What exactly is invagination – perhaps we might also call it yankin’ – if it could be something more than just “the action of sheathing or introverting; the condition of being sheathed or introverted: intussusception”?1 The term has also been used by philosopher Jacques Derrida to describe a certain way a written text inverts upon itself, folding back or turning inside out, creating a space and infinite structure for new questions to emerge. The boundaries of the written text, what’s inside and outside of it, become unstable. It’s this notion of belonging and not belonging – Derrida called it “a principle of contamination, a law of impurity, a parasitical economy”2 – which you might identify in the artwork, or art that werks, of Kegels for Hegel. Philosophical texts or theory are so often employed in a masculinist way, as penetrating insight, akin to the figure of the phallus, which we associate with logocentric thought, positivist assumptions, and methodological distinctions between the “inside” and the “outside” of systems. But, as Derrida writes, “What happens when acts or performances (discourse or writing, analysis or description, etc.) are part of the object they designate? When they can be given as examples of precisely that of which they speak or write?”3 What if texts, or maybe both reverent and irreverent songs, could perform the werk of invagination? These sorts of things seem to happen best at the margins, or where it seems to be outside the boundaries of the text or the institution, but are actually also embedded quite within it, deep inside of it.

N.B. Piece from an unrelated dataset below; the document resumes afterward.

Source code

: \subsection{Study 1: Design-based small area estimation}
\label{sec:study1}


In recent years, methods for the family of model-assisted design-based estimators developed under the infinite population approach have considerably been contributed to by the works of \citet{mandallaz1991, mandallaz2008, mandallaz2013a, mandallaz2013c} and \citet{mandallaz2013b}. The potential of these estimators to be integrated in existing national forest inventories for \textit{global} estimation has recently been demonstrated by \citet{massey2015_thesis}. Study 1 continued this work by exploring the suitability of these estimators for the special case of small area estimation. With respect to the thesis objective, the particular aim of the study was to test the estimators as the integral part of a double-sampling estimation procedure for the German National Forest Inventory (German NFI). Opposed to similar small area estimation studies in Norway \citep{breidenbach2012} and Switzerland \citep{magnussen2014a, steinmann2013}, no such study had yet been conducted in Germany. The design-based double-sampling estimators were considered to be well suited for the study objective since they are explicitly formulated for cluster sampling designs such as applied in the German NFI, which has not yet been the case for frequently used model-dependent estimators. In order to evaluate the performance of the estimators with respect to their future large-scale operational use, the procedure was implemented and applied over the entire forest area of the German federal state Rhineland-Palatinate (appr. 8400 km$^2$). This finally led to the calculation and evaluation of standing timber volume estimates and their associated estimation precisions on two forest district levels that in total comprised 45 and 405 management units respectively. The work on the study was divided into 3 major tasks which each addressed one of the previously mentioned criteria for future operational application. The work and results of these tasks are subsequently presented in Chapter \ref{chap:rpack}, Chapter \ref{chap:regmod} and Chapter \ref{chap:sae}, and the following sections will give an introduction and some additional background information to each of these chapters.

That’s why the performance of Kegels for Hegel, then and in retrospect, was both poignant and celebratory: the act of two academics, performing raunchy and erotic love songs to and about philosophers, literally within the architecture of an academic institution, yankin’ on philosophical texts and theory. By folding and refolding up the edges of the discourse by which their academic work is inspired and upon which the academy is founded, the value of such discourse are questioned and inscribed into new contexts, theirs and our “reading” of these texts become writing.
By the way, don’t you wonder why Derrida used so many figures of the feminine (the track, sign, furrow, hymen, invagination) in his texts? Perhaps that could be the base line for a new Kegels for Hegel song? I look forward to hearing your thoughts about this and other things.
Yours truly,
Michelle Y. Hyun
1Oxford English Dictionary.
2Jacques Derrida, “The Law of Genre” in W.J.T. Mitchell (ed.), On Narrative (University of Chicago Press, 1981), p. 55.
3Jacques Derrida, La Carte Postale (Paris: Flammarion, 1980), p. 140.

Michelle Hyun is a curator and researcher working with the conditions and interrelationships of publics, space, discourse, and pedagogy. Most recently, she co-curated the Gwangju Biennale 20th anniversary exhibition, "Sweet Dew- Since 1980" and was the 2012-2014 Curatorial Fellow at the University of California San Diego University Art Gallery; she is currently an assistant curator for the Shanghai Project.